Tulisan ini berkaitan dengan subject bahasan belajar bahasa Arab. Agak panjang memang. Namun demikian, ijinkan saya untuk mengajak sampeyan semua sedikit berbelok sebentar ke cerita yang lain sebelum meneruskan perjalanan cerita tentang bahasa Arab ini.
Perlu saya garis bawahi, bahwa tema tulisan ini masuk dalam platform “tarbiyah praktis”, bukan dalam konteks “theologies praktis”. Sudah barang tentu, dua term baru ini lahir dari istilah saya sendiri :-) (tidak ada basis scientific-nya). Istilah itu perlu saya sampaikan diawal tulisan ini, sebelum ada cap jempol melayang ke jidat saya dengan stempel bertuliskan “Murtad”. Nanti lari semua nggak ada yang ngaji lagi hari Sabtu….he... he…he
Karena tema-nya lumayan berat, jadi mohon hati-hati dalam membacanya. Alert is on :-)
Dalam tataran teologis praktis, jangankan tahu artinya, mendengarkan orang membaca Al-Quran saja sudah mendapat pahala, lha apalagi ini yang membacakan Al-Quran. Tentu akan bertumpuk-tumpuk pahalanya. Iya to? Untuk yang satu ini, saya tidak akan menyangkalnya, karena riwayat Kanjeng Nabi tentang hal ini terekam dalam Hadist yang sohih. Dijamin dah….
Saya lebih tertarik menuliskan tema “kelas bahasa Arab” ini dari segi “Tarbiyah praktis” karena dua alasan. Yang pertama, saya bukan ahli Fiqih, dimana semua tetek bengek dijelaskan secara runut aturan dan hukumnya. Bukan berarti saya anti dengan ilmu Fiqih, tetapi maaf, memang sering saya nggak mudeng dengan apa yang dibicarakan kalau sudah detail. Alasan yang kedua, saya masih berkeyakinan bahwa Islam bukan identik dengan sholat, puasa, zakat dan haji saja. Lebih jauh dari itu, saya berkeyakinan bahwa setiap anak cucu Adam yang mempunyai otak normal sudah sewajarnya untuk melatih otaknya dengan selalu men-challenge, “ada apa dibalik ini Alloh memberikannya kepada kita”. Bottom line, I do believe that there is always a reason for every unanswered question.
Kira-kira setahun yang lalu menjelang musim Summer, saya sempat bersinggungan dengan salah satu pengurus lembaga bimbingan belajar franchise yang cukup terkenal di kampung ini. Bidang keahlian yang dimiliki oleh lembaga ini sangat piawai dalam menguasai 3 sektor utama untuk material di Public School, yaitu: Mathematics, Reading dan Writing. Dengan memakai root budaya timur, menurut saya, metoda yang dipakai oleh lembaga ini sangat sesuai dengan kita-kita yang datang dari Indonesia, Malaysia atau Singapore.

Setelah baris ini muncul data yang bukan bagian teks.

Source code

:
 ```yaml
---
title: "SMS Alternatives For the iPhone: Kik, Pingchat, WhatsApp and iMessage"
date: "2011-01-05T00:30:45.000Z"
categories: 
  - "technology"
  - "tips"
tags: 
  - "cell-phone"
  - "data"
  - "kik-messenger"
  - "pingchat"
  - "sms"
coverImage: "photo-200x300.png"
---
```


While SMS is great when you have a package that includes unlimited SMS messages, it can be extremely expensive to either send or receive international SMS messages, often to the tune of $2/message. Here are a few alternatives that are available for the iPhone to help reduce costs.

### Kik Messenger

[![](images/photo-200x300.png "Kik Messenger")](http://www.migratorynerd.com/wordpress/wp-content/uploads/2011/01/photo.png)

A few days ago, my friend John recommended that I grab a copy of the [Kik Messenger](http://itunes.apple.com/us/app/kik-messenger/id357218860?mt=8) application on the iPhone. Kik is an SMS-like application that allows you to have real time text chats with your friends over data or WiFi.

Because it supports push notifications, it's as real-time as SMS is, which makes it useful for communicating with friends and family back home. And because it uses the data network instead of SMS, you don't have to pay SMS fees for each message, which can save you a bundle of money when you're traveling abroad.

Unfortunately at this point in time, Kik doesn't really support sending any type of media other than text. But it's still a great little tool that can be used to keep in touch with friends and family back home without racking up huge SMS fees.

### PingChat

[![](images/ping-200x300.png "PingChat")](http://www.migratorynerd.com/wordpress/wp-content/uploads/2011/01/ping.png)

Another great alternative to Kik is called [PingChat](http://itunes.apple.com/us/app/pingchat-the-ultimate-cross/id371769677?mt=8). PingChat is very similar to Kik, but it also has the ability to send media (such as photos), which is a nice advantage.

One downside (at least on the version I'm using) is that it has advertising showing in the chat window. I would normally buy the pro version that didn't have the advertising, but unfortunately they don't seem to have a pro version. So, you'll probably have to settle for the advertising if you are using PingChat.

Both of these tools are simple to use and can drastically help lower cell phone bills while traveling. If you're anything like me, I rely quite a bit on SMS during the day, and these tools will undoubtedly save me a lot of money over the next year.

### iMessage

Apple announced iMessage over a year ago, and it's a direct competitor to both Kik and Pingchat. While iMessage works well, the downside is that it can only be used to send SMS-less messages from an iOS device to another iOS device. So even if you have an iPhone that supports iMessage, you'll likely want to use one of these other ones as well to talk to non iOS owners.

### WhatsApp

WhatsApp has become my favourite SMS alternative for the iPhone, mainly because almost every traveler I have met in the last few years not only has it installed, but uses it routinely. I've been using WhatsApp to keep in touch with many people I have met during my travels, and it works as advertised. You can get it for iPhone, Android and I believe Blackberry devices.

Motto yang dipakai oleh lembaga ini pun sangat unique dan sering tanpa sengaja saya hanyut terbawa dan turut mengaplikasikan-nya untuk anak-anak di rumah, bahkan untuk teman-teman di kantor (terkadang juga ketika “bermain” dengan IFA :-). Motto-nya sebenarnya lugas saja yaitu “Do it fast and precise”. Sederhana khan? Bagi saya, yang menarik bukan lugas-nya, tetapi kerangka dasar pembentukan motto-ini. Bukankah sesuatu yang Fast itu biasa-nya berakhir pada Careless. Iya nggak? Demikian juga, bukankah sesuatu yang Precise itu umum-nya akan Take Time. Iya khan?
Setelah beberapa lama diskusi, akhirnya kami share pengalaman, terutama bagaimana cara memonitor perkembangan siswa di tempat dia mengajar. Setelah klop bahasan dan tema-nya, akhirnya mengerucutlah diskusi itu sehingga terfokus pada subject Reading. Dari sanalah, saya perkenalkan tentang metoda membaca Al-Quran dengan metoda IQRA dan bagaimana program ini di setup untuk jangka waktu 6 bulan.
Dengan gaya ndeso alias ndesit, saya katakan ke orang ini dengan yakin-nya, “Give me your commitment in 6 months, our program can change you from know nothing Arabic letter into knowing how to read Al-Quran”. (Oiya BTW, si pengurus ini seorang wanita bule setengah baya usia between 25-35 years dan suangat cantik alias ayu pol he..he..he.. So you know it now)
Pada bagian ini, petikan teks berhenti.